And it wants South Africa to change its name to Azania; for government to remove all colonial and imperialist statues, street and town names and offensive museum exhibitions and other physical remains of colonialism black people find offensive.

Demanding radical name changes in a bid to reject the country’s colonial past and reflect a new nation, EFF provincial leader, Bernard Joseph, said black South Africans were confronted daily by the same physical and spatial reminders and legacy of their oppressors.

And the EFF drew a list of more than 40 towns where urgent renaming was needed, because it contributed to the alienation of Africans from their motherland and allowed “whites to feel at home in their artificially created little Europe”.

Comparing the ongoing problem to that of a rape survivor having to interact with her attacker daily, Joseph said in the Western Cape people were constantly reminded of the abuse they encountered, having to live with the town and street names honouring their colonial oppressors.
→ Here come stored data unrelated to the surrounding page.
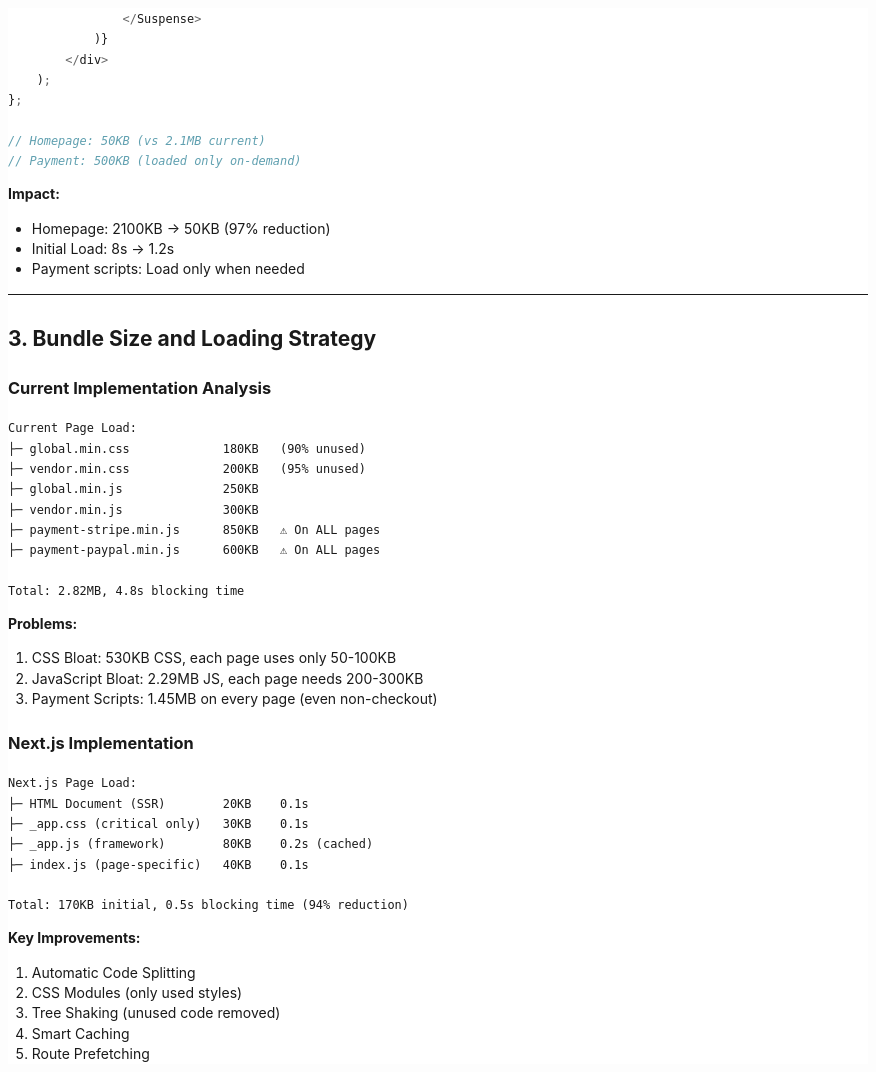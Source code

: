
 ```javascript
                </Suspense>
            )}
        </div>
    );
};

// Homepage: 50KB (vs 2.1MB current)
// Payment: 500KB (loaded only on-demand)
```

**Impact:**
- Homepage: 2100KB → 50KB (97% reduction)
- Initial Load: 8s → 1.2s
- Payment scripts: Load only when needed

---

## 3. Bundle Size and Loading Strategy

### Current Implementation Analysis

```
Current Page Load:
├─ global.min.css             180KB   (90% unused)
├─ vendor.min.css             200KB   (95% unused)
├─ global.min.js              250KB
├─ vendor.min.js              300KB
├─ payment-stripe.min.js      850KB   ⚠️ On ALL pages
├─ payment-paypal.min.js      600KB   ⚠️ On ALL pages

Total: 2.82MB, 4.8s blocking time
```

**Problems:**
1. CSS Bloat: 530KB CSS, each page uses only 50-100KB
2. JavaScript Bloat: 2.29MB JS, each page needs 200-300KB
3. Payment Scripts: 1.45MB on every page (even non-checkout)

### Next.js Implementation

```
Next.js Page Load:
├─ HTML Document (SSR)        20KB    0.1s
├─ _app.css (critical only)   30KB    0.1s
├─ _app.js (framework)        80KB    0.2s (cached)
├─ index.js (page-specific)   40KB    0.1s

Total: 170KB initial, 0.5s blocking time (94% reduction)
```

**Key Improvements:**
1. Automatic Code Splitting
2. CSS Modules (only used styles)
3. Tree Shaking (unused code removed)
4. Smart Caching
5. Route Prefetching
Using as an example the Overberg town of Bredasdorp, which has been plagued by violent child murders and sexual violence, Joseph said these negative behavioural attitudes could be linked to the colonialist the town had been named after.

Rejecting apartheid monuments in public spaces, Joseph said new monuments that reflected a new era of ideology and independence had to be encouraged to forge a progressive nation.

The EFF also wanted these monuments to be of indigenous African heroes and those who fought for the dignity of Africa. In addition, the party suggested that the companies that benefited from the exploitation of blacks should foot the bill by paying taxes that would fund the africanisation of the country.

The EFF will spend the next three months lobbying support from rural towns and suburbs, with an array of public meetings to address the challenges.

Once they’ve garnered the required support and held consultative processes, the party plans to embark on a mass mobilisation drive and possible protest action to enforce change and bring the relevant authorities to commit to whatever was needed to achieve the change.

Other towns where the EFF wanted radical name changes included:

Albertinia, Athlone, Bellville, Bredasdorp, Caledon, Calitzdorp, Camps Bay, Clanwilliam, Darling, Durbanville, George, Gordon’s Bay, Hermanus, Hopefield, Ladismith, Laingsburg, Malmesbury, McGregor, Milnerton, Montagu, Moorreesburg, Murraysburg, Napier, Oudtshoorn, Plettenberg Bay, Porterville, Prince Albert, Prince Alfred Hamlet, Riebeek-Kasteel, Riebeek West, Riversdale, Robertson, Saldanha, Somerset West, Stellenbosch, Swellendam, Tulbagh, Vanrhynsdorp, Wellington, Wolseley and Worcester.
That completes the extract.